> _PROVIDED MATERIAL_:
= = = = = = =
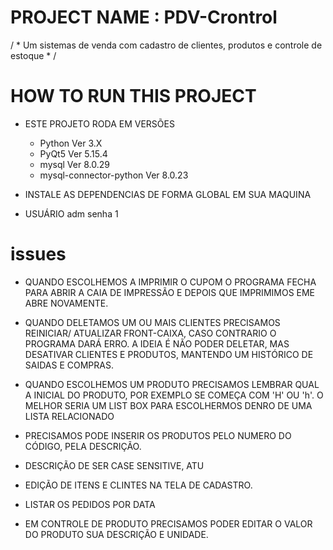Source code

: # PROJECT NAME : PDV-Crontrol
 / * Um sistemas de venda com cadastro de clientes, produtos e controle de estoque * /

 # HOW TO RUN THIS PROJECT

 - ESTE PROJETO RODA EM VERSÕES 
     - Python Ver 3.X 
     - PyQt5  Ver 5.15.4
     - mysql  Ver 8.0.29
     - mysql-connector-python Ver 8.0.23
 
 - INSTALE AS DEPENDENCIAS DE FORMA GLOBAL EM SUA MAQUINA
 - USUÁRIO adm senha 1

# issues

 - QUANDO ESCOLHEMOS A IMPRIMIR O CUPOM O PROGRAMA FECHA PARA ABRIR A CAIA DE IMPRESSÃO E DEPOIS QUE IMPRIMIMOS EME ABRE NOVAMENTE.

 - QUANDO DELETAMOS UM OU MAIS CLIENTES PRECISAMOS REINICIAR/ ATUALIZAR FRONT-CAIXA, CASO CONTRARIO O PROGRAMA DARÁ ERRO. A IDEIA É NÃO PODER DELETAR, MAS DESATIVAR CLIENTES E PRODUTOS, MANTENDO UM HISTÓRICO DE SAIDAS E COMPRAS.

 - QUANDO ESCOLHEMOS UM PRODUTO PRECISAMOS LEMBRAR QUAL A INICIAL DO PRODUTO, POR EXEMPLO SE COMEÇA COM 'H' OU 'h'. O MELHOR SERIA UM LIST BOX PARA ESCOLHERMOS DENRO DE UMA LISTA RELACIONADO
 - PRECISAMOS PODE INSERIR OS PRODUTOS PELO NUMERO DO CÓDIGO, PELA DESCRIÇÃO.

 - DESCRIÇÃO DE SER CASE SENSITIVE, ATU

 - EDIÇÃO DE ITENS E CLINTES NA TELA DE CADASTRO.

 - LISTAR OS PEDIDOS POR DATA

 - EM CONTROLE DE PRODUTO PRECISAMOS PODER EDITAR O VALOR DO PRODUTO SUA DESCRIÇÃO E UNIDADE.

 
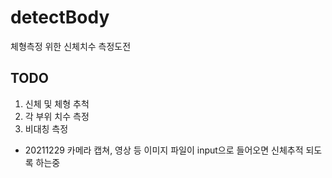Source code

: # detectBody

체형측정 위한 신체치수 측정도전

## TODO

1. 신체 및 체형 추척
2. 각 부위 치수 측정
3. 비대칭 측정

* 20211229
    카메라 캡쳐, 영상 등 이미지 파일이 input으로 들어오면 신체추적 되도록 하는중
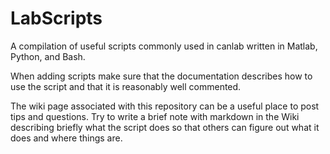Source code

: LabScripts
==========

A compilation of useful scripts commonly used in canlab written in Matlab, Python, and Bash.

When adding scripts make sure that the documentation describes how to use the script and that it is reasonably well commented.

The wiki page associated with this repository can be a useful place to post tips and questions.  Try to write a brief note with markdown in the Wiki describing briefly what the script does so that others can figure out what it does and where things are.

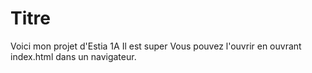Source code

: # Titre 
Voici mon projet d'Estia 1A
Il est super
Vous pouvez l'ouvrir en ouvrant index.html dans un navigateur.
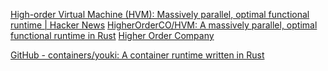 
[High-order Virtual Machine (HVM): Massively parallel, optimal functional runtime | Hacker News](https://news.ycombinator.com/item?id=30219452)
[HigherOrderCO/HVM: A massively parallel, optimal functional runtime in Rust](https://github.com/HigherOrderCO/HVM)
[Higher Order Company](https://higherorderco.com/)

[GitHub - containers/youki: A container runtime written in Rust](https://github.com/containers/youki)
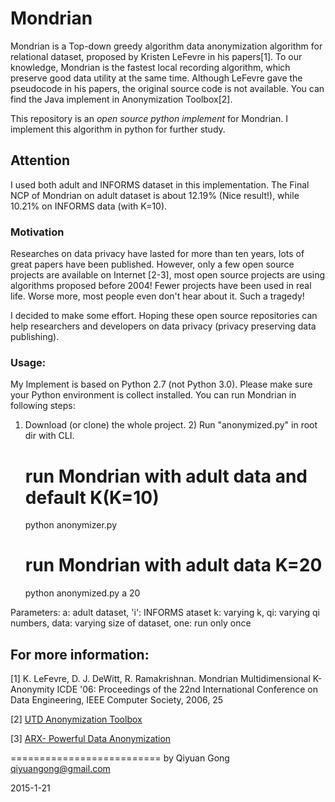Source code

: Mondrian
===========================
Mondrian is a Top-down greedy algorithm data anonymization algorithm for relational dataset, proposed by Kristen LeFevre in his papers[1]. To our knowledge, Mondrian is the fastest local recording algorithm, which preserve good data utility at the same time. Although LeFevre gave the pseudocode in his papers, the original source code is not available. You can find the Java implement in Anonymization Toolbox[2].

This repository is an *open source python implement* for Mondrian. I implement this algorithm in python for further study.

## Attention
I used both adult and INFORMS dataset in this implementation. The Final NCP of Mondrian on adult dataset is about 12.19% (Nice result!), while 10.21% on INFORMS data (with K=10).

### Motivation 
Researches on data privacy have lasted for more than ten years, lots of great papers have been published. However, only a few open source projects are available on Internet [2-3], most open source projects are using algorithms proposed before 2004! Fewer projects have been used in real life. Worse more, most people even don't hear about it. Such a tragedy! 

I decided to make some effort. Hoping these open source repositories can help researchers and developers on data privacy (privacy preserving data publishing).

### Usage:
My Implement is based on Python 2.7 (not Python 3.0). Please make sure your Python environment is collect installed. You can run Mondrian in following steps: 
1) Download (or clone) the whole project. 2) Run "anonymized.py" in root dir with CLI.


	# run Mondrian with adult data and default K(K=10)
	python anonymizer.py 
	
	# run Mondrian with adult data K=20
	python anonymized.py a 20

Parameters:
a: adult dataset, 'i': INFORMS ataset
k: varying k, qi: varying qi numbers, data: varying size of dataset, one: run only once


## For more information:
[1] K. LeFevre, D. J. DeWitt, R. Ramakrishnan. Mondrian Multidimensional K-Anonymity ICDE '06: Proceedings of the 22nd International Conference on Data Engineering, IEEE Computer Society, 2006, 25

[2] [UTD Anonymization Toolbox](http://cs.utdallas.edu/dspl/cgi-bin/toolbox/index.php?go=home)

[3] [ARX- Powerful Data Anonymization](https://github.com/arx-deidentifier/arx)

==========================
by Qiyuan Gong
qiyuangong@gmail.com

2015-1-21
= = = = = = =
> _PROBLEM TO SOLVE_: Take every line above carrying "written" and return it.

> _EXERCISE SOLUTION_:
A compilation of useful scripts commonly used in canlab written in Matlab, Python, and Bash.
[GitHub - containers/youki: A container runtime written in Rust](https://github.com/containers/youki)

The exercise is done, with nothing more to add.